One of the best ways to gather details for the obituary is by asking questions to those who were close to your loved one.

You could ask questions like:

  • What is the first thing that comes to mind when you think of ______?
  • What is something ______ loved doing?
  • What will you miss without _____?

You can make the research process a bit easier by sending out an email to request responses to your questions, or start group chats on social media with select groups of friends or relatives.

Be sure to paint a complete portrait. If your loved one had a long career or active community life, take that into consideration while you write. Chances are, there are members of their extended network who have stories to share or know things about your loved one you may not have even known! If your loved one was passionate about their job or community work, be sure to include a mention of those in the obituary.

Lastly, ensure you get a second, or third, set of eyes on the obituary.
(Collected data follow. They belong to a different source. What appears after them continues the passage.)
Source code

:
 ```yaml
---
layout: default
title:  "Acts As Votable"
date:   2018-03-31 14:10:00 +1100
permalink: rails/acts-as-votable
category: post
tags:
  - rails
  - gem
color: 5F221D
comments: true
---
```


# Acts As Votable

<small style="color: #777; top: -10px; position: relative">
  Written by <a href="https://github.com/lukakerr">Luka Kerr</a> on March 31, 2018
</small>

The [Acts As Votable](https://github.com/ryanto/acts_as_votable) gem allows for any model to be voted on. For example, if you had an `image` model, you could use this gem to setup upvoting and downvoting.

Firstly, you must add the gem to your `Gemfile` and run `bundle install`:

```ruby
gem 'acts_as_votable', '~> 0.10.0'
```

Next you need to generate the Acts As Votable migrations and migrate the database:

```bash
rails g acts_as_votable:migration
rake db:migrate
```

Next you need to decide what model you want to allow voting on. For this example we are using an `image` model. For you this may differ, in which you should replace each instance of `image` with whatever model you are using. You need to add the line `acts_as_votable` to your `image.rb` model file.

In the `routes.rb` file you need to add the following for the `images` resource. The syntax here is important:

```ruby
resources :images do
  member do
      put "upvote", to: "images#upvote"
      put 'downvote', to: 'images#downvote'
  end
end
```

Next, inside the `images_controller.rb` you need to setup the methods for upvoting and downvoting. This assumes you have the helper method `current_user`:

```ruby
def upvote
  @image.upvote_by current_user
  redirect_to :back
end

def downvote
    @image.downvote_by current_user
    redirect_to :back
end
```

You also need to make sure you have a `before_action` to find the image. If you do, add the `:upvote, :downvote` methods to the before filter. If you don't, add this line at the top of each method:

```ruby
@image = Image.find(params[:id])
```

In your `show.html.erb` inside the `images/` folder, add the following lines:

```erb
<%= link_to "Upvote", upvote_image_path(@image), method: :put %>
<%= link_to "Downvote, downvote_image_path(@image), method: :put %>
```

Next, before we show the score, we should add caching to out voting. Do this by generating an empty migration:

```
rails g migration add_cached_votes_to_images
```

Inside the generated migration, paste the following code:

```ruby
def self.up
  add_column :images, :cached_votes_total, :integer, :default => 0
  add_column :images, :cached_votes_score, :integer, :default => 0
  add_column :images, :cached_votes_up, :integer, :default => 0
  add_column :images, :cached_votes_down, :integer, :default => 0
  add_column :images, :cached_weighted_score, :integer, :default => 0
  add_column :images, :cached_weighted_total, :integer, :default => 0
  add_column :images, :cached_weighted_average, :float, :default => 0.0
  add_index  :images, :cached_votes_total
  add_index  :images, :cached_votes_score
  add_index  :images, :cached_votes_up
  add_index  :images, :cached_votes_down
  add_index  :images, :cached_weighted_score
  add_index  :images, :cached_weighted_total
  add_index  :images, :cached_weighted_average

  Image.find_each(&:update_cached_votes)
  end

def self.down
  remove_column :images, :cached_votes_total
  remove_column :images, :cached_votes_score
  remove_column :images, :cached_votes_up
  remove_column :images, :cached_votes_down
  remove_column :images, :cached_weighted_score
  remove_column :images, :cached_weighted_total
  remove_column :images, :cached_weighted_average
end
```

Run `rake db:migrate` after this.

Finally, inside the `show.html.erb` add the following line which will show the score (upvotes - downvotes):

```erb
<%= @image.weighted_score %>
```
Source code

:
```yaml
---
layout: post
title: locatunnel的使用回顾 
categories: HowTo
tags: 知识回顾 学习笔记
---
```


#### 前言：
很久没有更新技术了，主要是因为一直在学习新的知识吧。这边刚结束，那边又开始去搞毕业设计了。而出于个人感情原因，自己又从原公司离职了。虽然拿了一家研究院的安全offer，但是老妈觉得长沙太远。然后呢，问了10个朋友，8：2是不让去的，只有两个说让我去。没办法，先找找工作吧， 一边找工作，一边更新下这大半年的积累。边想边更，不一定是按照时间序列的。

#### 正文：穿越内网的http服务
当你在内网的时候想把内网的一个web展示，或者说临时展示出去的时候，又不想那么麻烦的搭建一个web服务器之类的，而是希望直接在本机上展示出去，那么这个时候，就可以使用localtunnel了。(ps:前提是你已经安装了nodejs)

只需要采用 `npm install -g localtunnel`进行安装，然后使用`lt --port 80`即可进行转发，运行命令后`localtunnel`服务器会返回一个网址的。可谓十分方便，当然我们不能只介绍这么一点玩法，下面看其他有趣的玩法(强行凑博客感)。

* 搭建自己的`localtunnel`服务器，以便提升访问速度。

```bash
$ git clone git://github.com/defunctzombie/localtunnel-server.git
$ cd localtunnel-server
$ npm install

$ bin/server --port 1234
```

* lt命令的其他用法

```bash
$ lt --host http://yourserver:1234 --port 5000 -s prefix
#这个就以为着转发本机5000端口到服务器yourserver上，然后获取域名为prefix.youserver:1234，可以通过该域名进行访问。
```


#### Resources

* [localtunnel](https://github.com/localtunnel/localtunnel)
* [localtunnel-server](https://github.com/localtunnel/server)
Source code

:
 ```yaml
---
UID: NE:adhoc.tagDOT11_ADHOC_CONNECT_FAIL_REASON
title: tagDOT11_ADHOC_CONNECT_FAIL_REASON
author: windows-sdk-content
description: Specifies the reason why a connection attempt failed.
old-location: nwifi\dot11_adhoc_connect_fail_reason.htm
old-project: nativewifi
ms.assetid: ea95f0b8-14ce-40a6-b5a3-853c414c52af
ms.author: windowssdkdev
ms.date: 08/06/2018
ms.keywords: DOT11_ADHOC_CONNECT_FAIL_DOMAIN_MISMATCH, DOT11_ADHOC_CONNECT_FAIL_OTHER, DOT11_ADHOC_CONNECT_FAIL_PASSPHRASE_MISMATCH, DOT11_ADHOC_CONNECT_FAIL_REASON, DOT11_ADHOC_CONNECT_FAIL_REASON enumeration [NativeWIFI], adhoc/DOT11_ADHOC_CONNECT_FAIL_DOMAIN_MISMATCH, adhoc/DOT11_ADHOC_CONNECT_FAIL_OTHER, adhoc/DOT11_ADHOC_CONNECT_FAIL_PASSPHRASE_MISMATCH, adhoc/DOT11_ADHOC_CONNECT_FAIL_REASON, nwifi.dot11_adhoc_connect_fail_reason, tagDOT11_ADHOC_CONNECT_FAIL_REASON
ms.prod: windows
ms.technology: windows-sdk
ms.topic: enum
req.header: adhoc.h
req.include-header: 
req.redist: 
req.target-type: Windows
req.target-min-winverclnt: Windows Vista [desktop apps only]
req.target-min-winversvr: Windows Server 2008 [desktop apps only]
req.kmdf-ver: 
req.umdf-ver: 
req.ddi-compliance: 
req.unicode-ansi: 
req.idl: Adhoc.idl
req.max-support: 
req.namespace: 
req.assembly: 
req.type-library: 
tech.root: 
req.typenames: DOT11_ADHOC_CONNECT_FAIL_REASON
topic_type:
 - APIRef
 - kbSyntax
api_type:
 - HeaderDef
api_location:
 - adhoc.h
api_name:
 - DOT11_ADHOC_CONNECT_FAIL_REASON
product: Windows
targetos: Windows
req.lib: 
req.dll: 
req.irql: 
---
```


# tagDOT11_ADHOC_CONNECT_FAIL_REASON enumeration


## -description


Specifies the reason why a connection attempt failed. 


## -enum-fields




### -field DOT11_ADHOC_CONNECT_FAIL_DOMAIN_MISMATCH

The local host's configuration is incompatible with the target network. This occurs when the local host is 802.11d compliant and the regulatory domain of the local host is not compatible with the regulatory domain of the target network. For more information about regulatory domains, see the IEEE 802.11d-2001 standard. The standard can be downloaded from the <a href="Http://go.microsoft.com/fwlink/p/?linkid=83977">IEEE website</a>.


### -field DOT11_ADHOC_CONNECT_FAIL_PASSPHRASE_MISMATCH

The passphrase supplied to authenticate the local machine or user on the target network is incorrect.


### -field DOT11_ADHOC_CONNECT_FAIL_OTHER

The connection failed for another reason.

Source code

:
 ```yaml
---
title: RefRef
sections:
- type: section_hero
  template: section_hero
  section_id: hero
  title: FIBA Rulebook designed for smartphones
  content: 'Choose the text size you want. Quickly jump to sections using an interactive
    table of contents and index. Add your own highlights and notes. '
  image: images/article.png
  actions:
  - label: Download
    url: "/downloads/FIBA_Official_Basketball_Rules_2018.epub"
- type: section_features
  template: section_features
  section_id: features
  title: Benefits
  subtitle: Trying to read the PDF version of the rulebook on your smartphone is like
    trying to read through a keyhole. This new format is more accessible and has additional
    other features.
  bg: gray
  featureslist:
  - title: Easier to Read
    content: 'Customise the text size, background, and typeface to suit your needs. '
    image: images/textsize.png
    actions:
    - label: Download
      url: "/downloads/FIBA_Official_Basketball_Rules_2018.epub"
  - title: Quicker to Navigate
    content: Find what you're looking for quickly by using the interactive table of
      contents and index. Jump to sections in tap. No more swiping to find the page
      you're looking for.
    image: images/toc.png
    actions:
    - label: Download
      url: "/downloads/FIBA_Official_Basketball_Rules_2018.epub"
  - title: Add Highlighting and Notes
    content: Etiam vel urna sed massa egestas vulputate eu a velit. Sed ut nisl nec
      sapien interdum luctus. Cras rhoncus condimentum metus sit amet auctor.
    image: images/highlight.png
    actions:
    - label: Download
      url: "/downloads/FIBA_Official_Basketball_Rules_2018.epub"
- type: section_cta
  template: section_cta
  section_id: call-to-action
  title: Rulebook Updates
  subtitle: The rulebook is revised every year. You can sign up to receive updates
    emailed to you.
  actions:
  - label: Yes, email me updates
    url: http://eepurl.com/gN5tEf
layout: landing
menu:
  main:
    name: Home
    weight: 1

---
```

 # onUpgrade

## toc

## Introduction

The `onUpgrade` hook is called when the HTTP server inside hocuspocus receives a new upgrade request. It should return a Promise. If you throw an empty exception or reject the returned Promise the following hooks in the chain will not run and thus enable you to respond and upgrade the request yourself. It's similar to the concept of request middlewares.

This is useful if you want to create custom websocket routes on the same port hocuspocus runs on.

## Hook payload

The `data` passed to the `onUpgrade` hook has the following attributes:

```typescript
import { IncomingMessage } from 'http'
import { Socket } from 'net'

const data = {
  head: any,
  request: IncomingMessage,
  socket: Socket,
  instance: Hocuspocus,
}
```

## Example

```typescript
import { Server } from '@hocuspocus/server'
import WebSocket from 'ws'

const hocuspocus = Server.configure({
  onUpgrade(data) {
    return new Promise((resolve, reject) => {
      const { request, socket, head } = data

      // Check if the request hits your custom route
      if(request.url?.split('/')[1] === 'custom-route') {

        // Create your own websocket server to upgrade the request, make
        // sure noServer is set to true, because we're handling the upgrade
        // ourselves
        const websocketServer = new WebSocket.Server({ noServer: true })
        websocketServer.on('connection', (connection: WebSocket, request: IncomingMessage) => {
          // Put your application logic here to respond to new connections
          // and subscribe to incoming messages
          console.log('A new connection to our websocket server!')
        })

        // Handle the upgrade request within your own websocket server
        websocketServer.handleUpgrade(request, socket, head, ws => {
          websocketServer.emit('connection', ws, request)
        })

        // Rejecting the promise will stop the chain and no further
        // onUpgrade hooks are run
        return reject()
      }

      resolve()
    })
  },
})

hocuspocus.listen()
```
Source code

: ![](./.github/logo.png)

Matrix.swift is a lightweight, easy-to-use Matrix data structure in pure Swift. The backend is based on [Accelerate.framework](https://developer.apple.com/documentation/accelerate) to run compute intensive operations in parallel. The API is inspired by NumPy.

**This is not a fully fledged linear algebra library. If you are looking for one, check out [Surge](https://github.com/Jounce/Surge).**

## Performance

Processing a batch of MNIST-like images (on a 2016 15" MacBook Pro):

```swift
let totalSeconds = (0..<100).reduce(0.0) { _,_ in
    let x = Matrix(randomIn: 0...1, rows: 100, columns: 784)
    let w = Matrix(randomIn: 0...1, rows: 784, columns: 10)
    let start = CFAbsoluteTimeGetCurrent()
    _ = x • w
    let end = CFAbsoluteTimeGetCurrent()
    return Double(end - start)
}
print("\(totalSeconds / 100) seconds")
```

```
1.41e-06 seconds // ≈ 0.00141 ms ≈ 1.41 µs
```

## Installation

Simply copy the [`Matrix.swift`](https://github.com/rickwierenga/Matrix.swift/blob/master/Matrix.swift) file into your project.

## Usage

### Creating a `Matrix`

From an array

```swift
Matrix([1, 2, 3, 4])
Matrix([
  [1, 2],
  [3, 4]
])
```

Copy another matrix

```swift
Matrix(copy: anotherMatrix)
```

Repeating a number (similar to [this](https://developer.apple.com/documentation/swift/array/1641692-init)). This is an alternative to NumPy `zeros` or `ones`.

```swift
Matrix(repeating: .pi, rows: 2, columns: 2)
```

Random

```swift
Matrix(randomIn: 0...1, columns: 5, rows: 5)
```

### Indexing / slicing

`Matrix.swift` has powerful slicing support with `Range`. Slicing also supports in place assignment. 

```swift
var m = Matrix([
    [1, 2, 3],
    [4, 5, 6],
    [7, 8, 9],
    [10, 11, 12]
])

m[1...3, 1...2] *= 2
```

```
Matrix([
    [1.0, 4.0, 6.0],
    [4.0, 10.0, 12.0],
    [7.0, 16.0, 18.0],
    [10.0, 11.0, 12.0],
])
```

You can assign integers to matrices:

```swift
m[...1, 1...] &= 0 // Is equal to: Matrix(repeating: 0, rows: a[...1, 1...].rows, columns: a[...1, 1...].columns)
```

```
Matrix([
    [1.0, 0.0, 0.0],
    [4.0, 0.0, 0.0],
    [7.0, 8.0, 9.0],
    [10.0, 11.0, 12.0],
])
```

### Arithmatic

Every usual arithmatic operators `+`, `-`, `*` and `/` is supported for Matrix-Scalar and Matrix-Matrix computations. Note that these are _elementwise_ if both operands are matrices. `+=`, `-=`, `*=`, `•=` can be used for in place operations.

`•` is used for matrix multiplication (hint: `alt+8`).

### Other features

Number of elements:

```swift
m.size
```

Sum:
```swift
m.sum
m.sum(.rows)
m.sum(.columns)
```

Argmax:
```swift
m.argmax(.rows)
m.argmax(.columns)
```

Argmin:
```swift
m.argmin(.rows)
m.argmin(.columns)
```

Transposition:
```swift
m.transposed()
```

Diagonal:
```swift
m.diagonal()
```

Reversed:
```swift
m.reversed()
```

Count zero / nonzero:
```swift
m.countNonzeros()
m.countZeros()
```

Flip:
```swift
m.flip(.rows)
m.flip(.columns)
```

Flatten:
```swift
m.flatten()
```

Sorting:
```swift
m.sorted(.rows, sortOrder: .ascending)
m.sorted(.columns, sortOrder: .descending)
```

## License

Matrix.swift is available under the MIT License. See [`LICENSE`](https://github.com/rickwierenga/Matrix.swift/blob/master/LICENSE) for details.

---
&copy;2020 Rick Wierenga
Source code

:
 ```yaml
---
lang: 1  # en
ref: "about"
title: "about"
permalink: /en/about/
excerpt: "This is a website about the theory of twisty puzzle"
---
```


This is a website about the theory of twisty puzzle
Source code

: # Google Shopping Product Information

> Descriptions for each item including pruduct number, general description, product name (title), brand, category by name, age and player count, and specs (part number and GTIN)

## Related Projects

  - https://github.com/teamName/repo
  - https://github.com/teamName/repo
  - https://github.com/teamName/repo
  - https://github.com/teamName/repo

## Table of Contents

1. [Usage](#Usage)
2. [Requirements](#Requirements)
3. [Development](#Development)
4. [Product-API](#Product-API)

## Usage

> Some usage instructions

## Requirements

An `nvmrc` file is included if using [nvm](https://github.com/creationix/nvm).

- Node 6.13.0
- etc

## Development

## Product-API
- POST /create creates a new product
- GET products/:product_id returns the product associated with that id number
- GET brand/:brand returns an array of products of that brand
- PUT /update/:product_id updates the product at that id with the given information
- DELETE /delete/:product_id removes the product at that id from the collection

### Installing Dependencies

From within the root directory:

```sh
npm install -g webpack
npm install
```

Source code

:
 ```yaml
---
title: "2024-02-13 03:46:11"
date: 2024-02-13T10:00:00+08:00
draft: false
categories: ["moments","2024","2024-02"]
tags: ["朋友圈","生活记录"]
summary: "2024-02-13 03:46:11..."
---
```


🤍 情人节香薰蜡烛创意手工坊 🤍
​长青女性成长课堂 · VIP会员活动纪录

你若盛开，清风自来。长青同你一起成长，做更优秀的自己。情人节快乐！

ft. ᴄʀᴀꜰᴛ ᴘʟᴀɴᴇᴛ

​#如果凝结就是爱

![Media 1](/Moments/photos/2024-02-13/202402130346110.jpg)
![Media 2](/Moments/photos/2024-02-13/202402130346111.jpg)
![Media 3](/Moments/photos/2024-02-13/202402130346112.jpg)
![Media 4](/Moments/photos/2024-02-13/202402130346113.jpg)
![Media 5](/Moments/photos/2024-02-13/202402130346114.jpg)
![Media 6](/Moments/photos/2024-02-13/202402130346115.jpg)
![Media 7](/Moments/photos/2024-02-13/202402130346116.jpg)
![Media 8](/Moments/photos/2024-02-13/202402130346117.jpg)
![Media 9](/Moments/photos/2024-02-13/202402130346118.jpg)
Feelings can be hurt if a relative is left out of the surviving family list, or if someone’s name is spelled incorrectly. Always save time for editing.

Do what feels right

Think about what your loved one would have wanted. Were they a social person, with a long career and a wide network? Chances are, they know people you’ve never even met before who might like to be kept informed about the news and funeral details.

Were they more private and reserved? Was their death a tragic one? You and your family might choose to be a bit quieter with the announcement and keep things private.

How you choose to notify people is up to you and those closest to your loved one.